(Dataset entries)

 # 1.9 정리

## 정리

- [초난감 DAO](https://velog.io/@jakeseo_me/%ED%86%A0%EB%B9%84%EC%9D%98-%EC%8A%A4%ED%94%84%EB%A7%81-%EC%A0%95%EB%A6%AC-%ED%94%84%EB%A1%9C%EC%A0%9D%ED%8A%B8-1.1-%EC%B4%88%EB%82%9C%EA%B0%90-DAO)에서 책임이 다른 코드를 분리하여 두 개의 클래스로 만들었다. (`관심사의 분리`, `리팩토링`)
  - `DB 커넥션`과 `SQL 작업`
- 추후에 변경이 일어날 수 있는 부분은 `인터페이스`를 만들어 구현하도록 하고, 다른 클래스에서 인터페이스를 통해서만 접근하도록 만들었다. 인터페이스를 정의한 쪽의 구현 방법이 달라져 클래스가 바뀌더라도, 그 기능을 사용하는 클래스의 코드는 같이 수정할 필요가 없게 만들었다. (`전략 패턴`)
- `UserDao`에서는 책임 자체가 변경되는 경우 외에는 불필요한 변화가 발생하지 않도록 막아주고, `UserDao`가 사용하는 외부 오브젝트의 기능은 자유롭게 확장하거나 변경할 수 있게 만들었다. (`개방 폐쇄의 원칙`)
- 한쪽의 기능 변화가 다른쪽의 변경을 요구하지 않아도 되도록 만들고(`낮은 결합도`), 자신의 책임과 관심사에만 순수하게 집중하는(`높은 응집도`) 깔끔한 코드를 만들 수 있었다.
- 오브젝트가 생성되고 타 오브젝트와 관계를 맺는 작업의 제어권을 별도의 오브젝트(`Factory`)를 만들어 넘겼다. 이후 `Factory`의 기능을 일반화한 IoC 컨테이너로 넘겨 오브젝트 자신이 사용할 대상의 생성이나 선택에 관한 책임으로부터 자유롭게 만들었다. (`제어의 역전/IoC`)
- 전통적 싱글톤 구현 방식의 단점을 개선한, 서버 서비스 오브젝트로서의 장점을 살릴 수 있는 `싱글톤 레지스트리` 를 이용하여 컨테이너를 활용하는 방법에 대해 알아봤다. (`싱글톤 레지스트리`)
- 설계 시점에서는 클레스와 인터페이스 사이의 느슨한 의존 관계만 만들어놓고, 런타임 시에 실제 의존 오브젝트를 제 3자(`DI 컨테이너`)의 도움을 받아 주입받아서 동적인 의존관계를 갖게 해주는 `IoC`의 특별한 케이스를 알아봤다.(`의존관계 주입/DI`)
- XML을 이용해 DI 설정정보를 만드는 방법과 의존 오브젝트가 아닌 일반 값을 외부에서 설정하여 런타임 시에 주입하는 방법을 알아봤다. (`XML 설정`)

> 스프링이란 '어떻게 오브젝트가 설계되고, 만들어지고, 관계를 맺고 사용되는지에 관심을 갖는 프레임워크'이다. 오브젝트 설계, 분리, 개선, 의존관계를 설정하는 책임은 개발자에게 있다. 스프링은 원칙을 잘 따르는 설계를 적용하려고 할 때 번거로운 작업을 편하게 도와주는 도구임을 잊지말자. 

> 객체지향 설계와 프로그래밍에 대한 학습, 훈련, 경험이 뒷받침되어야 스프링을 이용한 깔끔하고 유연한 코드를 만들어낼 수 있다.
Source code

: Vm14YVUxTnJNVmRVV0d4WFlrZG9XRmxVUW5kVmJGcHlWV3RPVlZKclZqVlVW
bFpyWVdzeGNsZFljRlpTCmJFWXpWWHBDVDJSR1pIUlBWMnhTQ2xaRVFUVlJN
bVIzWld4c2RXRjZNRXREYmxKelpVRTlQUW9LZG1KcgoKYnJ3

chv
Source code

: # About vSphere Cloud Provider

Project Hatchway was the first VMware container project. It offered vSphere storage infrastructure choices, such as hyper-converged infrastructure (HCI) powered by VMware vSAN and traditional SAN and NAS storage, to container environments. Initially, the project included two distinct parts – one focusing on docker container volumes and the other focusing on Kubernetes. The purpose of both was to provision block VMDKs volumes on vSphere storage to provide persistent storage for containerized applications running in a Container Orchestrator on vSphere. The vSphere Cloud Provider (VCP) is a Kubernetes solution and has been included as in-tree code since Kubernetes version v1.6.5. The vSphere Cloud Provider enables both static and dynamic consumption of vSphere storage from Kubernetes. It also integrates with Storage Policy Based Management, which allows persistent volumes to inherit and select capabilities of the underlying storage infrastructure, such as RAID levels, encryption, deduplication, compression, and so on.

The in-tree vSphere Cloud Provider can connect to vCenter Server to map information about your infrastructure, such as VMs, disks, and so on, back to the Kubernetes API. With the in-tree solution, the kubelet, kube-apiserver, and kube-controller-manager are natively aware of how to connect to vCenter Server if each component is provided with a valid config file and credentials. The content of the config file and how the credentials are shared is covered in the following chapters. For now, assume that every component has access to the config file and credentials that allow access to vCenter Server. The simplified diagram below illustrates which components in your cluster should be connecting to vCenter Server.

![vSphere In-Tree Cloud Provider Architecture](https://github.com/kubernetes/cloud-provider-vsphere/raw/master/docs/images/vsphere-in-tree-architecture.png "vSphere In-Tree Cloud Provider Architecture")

## [EXERCISE DIRECTIONS]
This calls for an exact transcription of every entry above.

## [RESPONSE]
 # 1.9 정리

## 정리

- [초난감 DAO](https://velog.io/@jakeseo_me/%ED%86%A0%EB%B9%84%EC%9D%98-%EC%8A%A4%ED%94%84%EB%A7%81-%EC%A0%95%EB%A6%AC-%ED%94%84%EB%A1%9C%EC%A0%9D%ED%8A%B8-1.1-%EC%B4%88%EB%82%9C%EA%B0%90-DAO)에서 책임이 다른 코드를 분리하여 두 개의 클래스로 만들었다. (`관심사의 분리`, `리팩토링`)
  - `DB 커넥션`과 `SQL 작업`
- 추후에 변경이 일어날 수 있는 부분은 `인터페이스`를 만들어 구현하도록 하고, 다른 클래스에서 인터페이스를 통해서만 접근하도록 만들었다. 인터페이스를 정의한 쪽의 구현 방법이 달라져 클래스가 바뀌더라도, 그 기능을 사용하는 클래스의 코드는 같이 수정할 필요가 없게 만들었다. (`전략 패턴`)
- `UserDao`에서는 책임 자체가 변경되는 경우 외에는 불필요한 변화가 발생하지 않도록 막아주고, `UserDao`가 사용하는 외부 오브젝트의 기능은 자유롭게 확장하거나 변경할 수 있게 만들었다. (`개방 폐쇄의 원칙`)
- 한쪽의 기능 변화가 다른쪽의 변경을 요구하지 않아도 되도록 만들고(`낮은 결합도`), 자신의 책임과 관심사에만 순수하게 집중하는(`높은 응집도`) 깔끔한 코드를 만들 수 있었다.
- 오브젝트가 생성되고 타 오브젝트와 관계를 맺는 작업의 제어권을 별도의 오브젝트(`Factory`)를 만들어 넘겼다. 이후 `Factory`의 기능을 일반화한 IoC 컨테이너로 넘겨 오브젝트 자신이 사용할 대상의 생성이나 선택에 관한 책임으로부터 자유롭게 만들었다. (`제어의 역전/IoC`)
- 전통적 싱글톤 구현 방식의 단점을 개선한, 서버 서비스 오브젝트로서의 장점을 살릴 수 있는 `싱글톤 레지스트리` 를 이용하여 컨테이너를 활용하는 방법에 대해 알아봤다. (`싱글톤 레지스트리`)
- 설계 시점에서는 클레스와 인터페이스 사이의 느슨한 의존 관계만 만들어놓고, 런타임 시에 실제 의존 오브젝트를 제 3자(`DI 컨테이너`)의 도움을 받아 주입받아서 동적인 의존관계를 갖게 해주는 `IoC`의 특별한 케이스를 알아봤다.(`의존관계 주입/DI`)
- XML을 이용해 DI 설정정보를 만드는 방법과 의존 오브젝트가 아닌 일반 값을 외부에서 설정하여 런타임 시에 주입하는 방법을 알아봤다. (`XML 설정`)

> 스프링이란 '어떻게 오브젝트가 설계되고, 만들어지고, 관계를 맺고 사용되는지에 관심을 갖는 프레임워크'이다. 오브젝트 설계, 분리, 개선, 의존관계를 설정하는 책임은 개발자에게 있다. 스프링은 원칙을 잘 따르는 설계를 적용하려고 할 때 번거로운 작업을 편하게 도와주는 도구임을 잊지말자. 

> 객체지향 설계와 프로그래밍에 대한 학습, 훈련, 경험이 뒷받침되어야 스프링을 이용한 깔끔하고 유연한 코드를 만들어낼 수 있다.
Source code

: Vm14YVUxTnJNVmRVV0d4WFlrZG9XRmxVUW5kVmJGcHlWV3RPVlZKclZqVlVW
bFpyWVdzeGNsZFljRlpTCmJFWXpWWHBDVDJSR1pIUlBWMnhTQ2xaRVFUVlJN
bVIzWld4c2RXRjZNRXREYmxKelpVRTlQUW9LZG1KcgoKYnJ3

chv
Source code

: # About vSphere Cloud Provider

Project Hatchway was the first VMware container project. It offered vSphere storage infrastructure choices, such as hyper-converged infrastructure (HCI) powered by VMware vSAN and traditional SAN and NAS storage, to container environments. Initially, the project included two distinct parts – one focusing on docker container volumes and the other focusing on Kubernetes. The purpose of both was to provision block VMDKs volumes on vSphere storage to provide persistent storage for containerized applications running in a Container Orchestrator on vSphere. The vSphere Cloud Provider (VCP) is a Kubernetes solution and has been included as in-tree code since Kubernetes version v1.6.5. The vSphere Cloud Provider enables both static and dynamic consumption of vSphere storage from Kubernetes. It also integrates with Storage Policy Based Management, which allows persistent volumes to inherit and select capabilities of the underlying storage infrastructure, such as RAID levels, encryption, deduplication, compression, and so on.

The in-tree vSphere Cloud Provider can connect to vCenter Server to map information about your infrastructure, such as VMs, disks, and so on, back to the Kubernetes API. With the in-tree solution, the kubelet, kube-apiserver, and kube-controller-manager are natively aware of how to connect to vCenter Server if each component is provided with a valid config file and credentials. The content of the config file and how the credentials are shared is covered in the following chapters. For now, assume that every component has access to the config file and credentials that allow access to vCenter Server. The simplified diagram below illustrates which components in your cluster should be connecting to vCenter Server.

![vSphere In-Tree Cloud Provider Architecture](https://github.com/kubernetes/cloud-provider-vsphere/raw/master/docs/images/vsphere-in-tree-architecture.png "vSphere In-Tree Cloud Provider Architecture")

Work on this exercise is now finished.